HOW TO COMPLETE THIS TASK |
Repeat exactly the lines from the one containing "- [x] 2020-05-25: Added" through the last line of the records below, both included, and nothing else.

Data records |
....
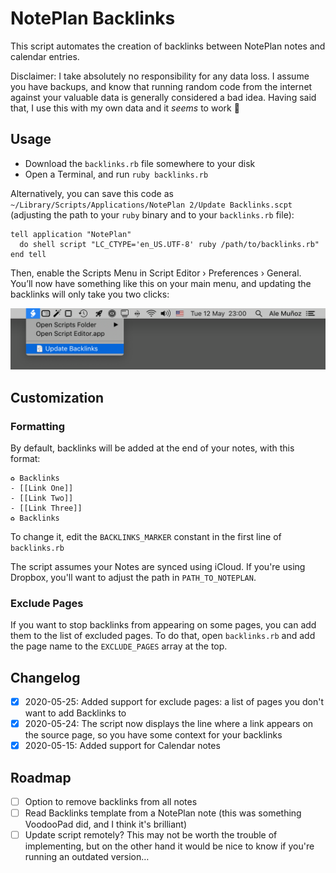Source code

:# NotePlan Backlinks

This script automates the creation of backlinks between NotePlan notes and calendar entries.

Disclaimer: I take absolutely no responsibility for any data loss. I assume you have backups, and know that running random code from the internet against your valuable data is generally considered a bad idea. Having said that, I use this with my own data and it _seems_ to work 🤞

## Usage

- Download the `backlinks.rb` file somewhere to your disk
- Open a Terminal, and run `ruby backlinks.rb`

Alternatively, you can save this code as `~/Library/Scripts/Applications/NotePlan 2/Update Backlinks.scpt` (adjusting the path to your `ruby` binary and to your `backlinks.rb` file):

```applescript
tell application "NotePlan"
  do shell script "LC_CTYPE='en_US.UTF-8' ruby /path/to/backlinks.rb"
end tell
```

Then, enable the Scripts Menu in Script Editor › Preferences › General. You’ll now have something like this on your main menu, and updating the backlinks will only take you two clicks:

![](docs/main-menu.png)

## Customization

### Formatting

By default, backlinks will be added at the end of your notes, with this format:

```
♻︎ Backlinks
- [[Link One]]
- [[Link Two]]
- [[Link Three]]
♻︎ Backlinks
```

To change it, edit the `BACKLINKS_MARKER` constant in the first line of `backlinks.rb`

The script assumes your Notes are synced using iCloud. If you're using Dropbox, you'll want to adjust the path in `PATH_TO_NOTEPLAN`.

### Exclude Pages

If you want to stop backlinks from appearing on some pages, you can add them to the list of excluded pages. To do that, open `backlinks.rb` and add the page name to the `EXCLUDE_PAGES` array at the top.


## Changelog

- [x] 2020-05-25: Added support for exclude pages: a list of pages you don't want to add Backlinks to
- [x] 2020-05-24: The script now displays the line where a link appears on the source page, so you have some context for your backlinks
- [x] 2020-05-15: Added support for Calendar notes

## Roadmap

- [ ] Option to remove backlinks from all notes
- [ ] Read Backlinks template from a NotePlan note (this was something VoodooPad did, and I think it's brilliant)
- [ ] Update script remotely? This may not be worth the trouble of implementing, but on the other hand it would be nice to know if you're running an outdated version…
....
EXERCISE RESULT |
- [x] 2020-05-25: Added support for exclude pages: a list of pages you don't want to add Backlinks to
- [x] 2020-05-24: The script now displays the line where a link appears on the source page, so you have some context for your backlinks
- [x] 2020-05-15: Added support for Calendar notes

## Roadmap

- [ ] Option to remove backlinks from all notes
- [ ] Read Backlinks template from a NotePlan note (this was something VoodooPad did, and I think it's brilliant)
- [ ] Update script remotely? This may not be worth the trouble of implementing, but on the other hand it would be nice to know if you're running an outdated version…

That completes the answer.